Records shown:
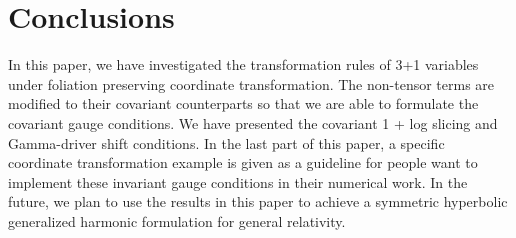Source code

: \documentclass[letterpaper,nofootinbib,prd,amsmath,onecolumn]{revtex4-1}
\begin{document}
\section{Conclusions}
In this paper, we have investigated the transformation rules of 3+1 variables under foliation preserving coordinate transformation. The non-tensor terms are modified to their covariant counterparts so that we are able to formulate the covariant gauge conditions. We have presented the covariant 1 + log slicing and Gamma-driver shift conditions. In the last part of this paper, a specific coordinate transformation example is given as a guideline for people want to implement these invariant gauge conditions in their numerical work. In the future, we plan to use the results in this paper to achieve a symmetric hyperbolic generalized harmonic formulation for general relativity.  



\end{document}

Problem statement: What is needed is an exact repeat of the records, with every picture left out.

Written reply:
Source code

: \documentclass[letterpaper,nofootinbib,prd,amsmath,onecolumn]{revtex4-1}
\begin{document}
\section{Conclusions}
In this paper, we have investigated the transformation rules of 3+1 variables under foliation preserving coordinate transformation. The non-tensor terms are modified to their covariant counterparts so that we are able to formulate the covariant gauge conditions. We have presented the covariant 1 + log slicing and Gamma-driver shift conditions. In the last part of this paper, a specific coordinate transformation example is given as a guideline for people want to implement these invariant gauge conditions in their numerical work. In the future, we plan to use the results in this paper to achieve a symmetric hyperbolic generalized harmonic formulation for general relativity.  



\end{document}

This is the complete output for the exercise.